In fact, Swinton and I first met on the set of Jarman’s Caravaggio in 1985 and I remember Jarman saying I should meet and interview this “free spirit” called Tilda who happens to be a general’s daughter.
I like that the general’s daughter is still a “free spirit.”
The party kicked off soon after the closing ceremony wrapped and kept firing itself up throughout the night. It wasn’t for Demi Moore, though. She scooted away before 11.
Zoe Saldaña and Penélope Cruz stopped by around midnight. I spotted Isabelle Huppert around 1am.
Zoe Saldaña and Penélope Cruz. Baz Bamigboye/Deadline
Around 2am, I remarked to a friend that that the dude in dark glasses, sporting a black leather jacket looked just like Rami Malek, and heck, it was Rami Malek, who was pretty darn good in Ira Sachs’ film The Man I Love.
Rami Malek. Baz Bamigboye/Deadline
Stellan Skarsgärd was there pretty much the whole night.
The Norwegian star says he had a good time on the jury observing that “when we weren’t agreeing we compromised.”
It was simple, he adds. “If we couldn’t agree we thought, well, we’ll give two awards,” although he says that they had to “seek permission from the powers that be” to honor two films, as in the case of the directors prize, where young up-and-coming Javier Calvo and Javier Ambrossi, the Spanish directors of La Bola Negra, were named best director as was “the old Wolf,” as he describes Fatherland’s Pawel Pawlikowski.
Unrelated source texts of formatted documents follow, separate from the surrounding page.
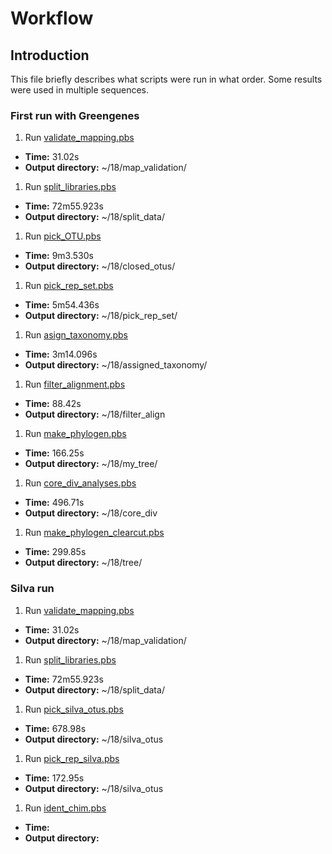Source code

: # Workflow

## Introduction
This file briefly describes what scripts were run in what order. Some results were used in multiple sequences.

### First run with Greengenes

1. Run [validate_mapping.pbs](./scripts/validate_mapping.pbs)
  * __Time:__ 31.02s
  * __Output directory:__ ~/18/map_validation/
1. Run [split_libraries.pbs](./scripts/split_libraries.pbs)
  * __Time:__ 72m55.923s
  * __Output directory:__ ~/18/split_data/
1. Run [pick_OTU.pbs](./scripts/pick_OTU.pbs)
  * __Time:__ 9m3.530s
  * __Output directory:__ ~/18/closed_otus/
1. Run [pick_rep_set.pbs](./scripts/pick_rep_set.pbs)
  * __Time:__ 5m54.436s
  * __Output directory:__ ~/18/pick_rep_set/
1. Run [asign_taxonomy.pbs](./scripts/assign_taxonomy.pbs)
  * __Time:__ 3m14.096s
  * __Output directory:__ ~/18/assigned_taxonomy/
1. Run [filter_alignment.pbs](./scripts/filter_alignment.pbs)
  * __Time:__ 88.42s
  * __Output directory:__ ~/18/filter_align
1. Run [make_phylogen.pbs](./scripts/make_phylogen.pbs)
  * __Time:__ 166.25s
  * __Output directory:__ ~/18/my_tree/
1. Run [core_div_analyses.pbs](./scripts/core_div_analyses.pbs)
  * __Time:__ 496.71s
  * __Output directory:__ ~/18/core_div
1. Run [make_phylogen_clearcut.pbs](./scripts/make_phylogen_clearcut.pbs)
  * __Time:__ 299.85s
  * __Output directory:__ ~/18/tree/

### Silva run

1. Run [validate_mapping.pbs](./scripts/validate_mapping.pbs)
  * __Time:__ 31.02s
  * __Output directory:__ ~/18/map_validation/
1. Run [split_libraries.pbs](./scripts/split_libraries.pbs)
  * __Time:__ 72m55.923s
  * __Output directory:__ ~/18/split_data/
1. Run [pick_silva_otus.pbs](./scripts/pick_silva_OTU.pbs)
  * __Time:__ 678.98s
  * __Output directory:__ ~/18/silva_otus
1. Run [pick_rep_silva.pbs](./scripts/pick_rep_silva.pbs)
  * __Time:__ 172.95s
  * __Output directory:__ ~/18/silva_otus
1. Run [ident_chim.pbs](./scripts/ident_chim.pbs)
  * __Time:__
  * __Output directory:__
Similarly, in the thespian prizes, Emmanuel Macchia and Valentin Campagne, the two actors from Lukas Dhont’s World War One drama, Coward shared the actor’s prize as did Virginie Esiri and Tao Okamoto for their beautifully performed roles in Ryusuke Hamaguchi’s tremendously moving All Of A Sudden.
In July, Skarsgård begins shooting Apple’s new, as yet untitled, criminal adventure TV drama series with Dakota Fanning, the sister of Elle Fanning with whom he developed a close bond during the shooting of Joachim Trier’s Sentimental Value, which won last year’s Grand Prix at the 78th Cannes and the Oscar for Best International Film.
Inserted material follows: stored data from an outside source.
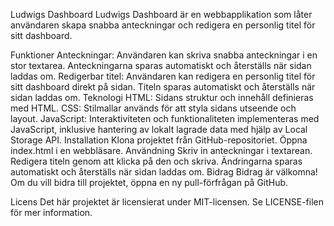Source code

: Ludwigs Dashboard
Ludwigs Dashboard är en webbapplikation som låter användaren skapa snabba anteckningar och redigera en personlig titel för sitt dashboard.

Funktioner
Anteckningar: Användaren kan skriva snabba anteckningar i en stor textarea. Anteckningarna sparas automatiskt och återställs när sidan laddas om.
Redigerbar titel: Användaren kan redigera en personlig titel för sitt dashboard direkt på sidan. Titeln sparas automatiskt och återställs när sidan laddas om.
Teknologi
HTML: Sidans struktur och innehåll definieras med HTML.
CSS: Stilmallar används för att styla sidans utseende och layout.
JavaScript: Interaktiviteten och funktionaliteten implementeras med JavaScript, inklusive hantering av lokalt lagrade data med hjälp av Local Storage API.
Installation
Klona projektet från GitHub-repositoriet.
Öppna index.html i en webbläsare.
Användning
Skriv in anteckningar i textarean.
Redigera titeln genom att klicka på den och skriva.
Ändringarna sparas automatiskt och återställs när sidan laddas om.
Bidrag
Bidrag är välkomna! Om du vill bidra till projektet, öppna en ny pull-förfrågan på GitHub.

Licens
Det här projektet är licensierat under MIT-licensen. Se LICENSE-filen för mer information.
“I play a rich guy, probably rather shady,” he says with wry understatement.
Stellan Skarsgard. Baz Bamigboye/Deadline
The show shoots in the U.S. and in France. “We have direct flights from Stockholm to New York, which is very useful,” he advises.
When I saw Penélope Cruz, she spoke of the youthfulness of the directors of La Bola Negra.
I saw that also with Emmanuel Macchia, who won the best actor prize with Valentin Campagne for Coward.
“Never, never acted before,” 20 year-old Macchia from Charleroi, near Lille, says. He was studying landscape architecture when Dhont discovered him.
Macchia says that he now has an appetite for acting, as long as it’s to tell stories with “a good message.”
He had no sense at all that he could win. “The other actors are so famous and so good, and for me to win I cannot imagine this.”
Now there are agents circling, hoping to sign him up.
Emmanuel Macchia. Baz Bamigboye/Deadline
His parents accompanied him to Cannes. “They are surprised I won, they can’t believe it. Just like me. I still can’t believe it.”
As I waited to chat with the young Belgian a producer was pitching him an idea about a film set in the Boer War and I thought: this kid needs an agent fast.
The 79th Cannes Film Festival was either my 42nd or my 43rd, math not being my strong point. A few of us left the Closing Night party and chatted in a hotel until 6am or so.
Among many other things to ponder, we wondered, or rather I wondered, what would become of Emmanuel Macchia in four decades? Will he survive? I have to believe in the hope that Tilda Swinton desires for cinema’s future.
Otherwise, to put it bluntly, we’re f***ed.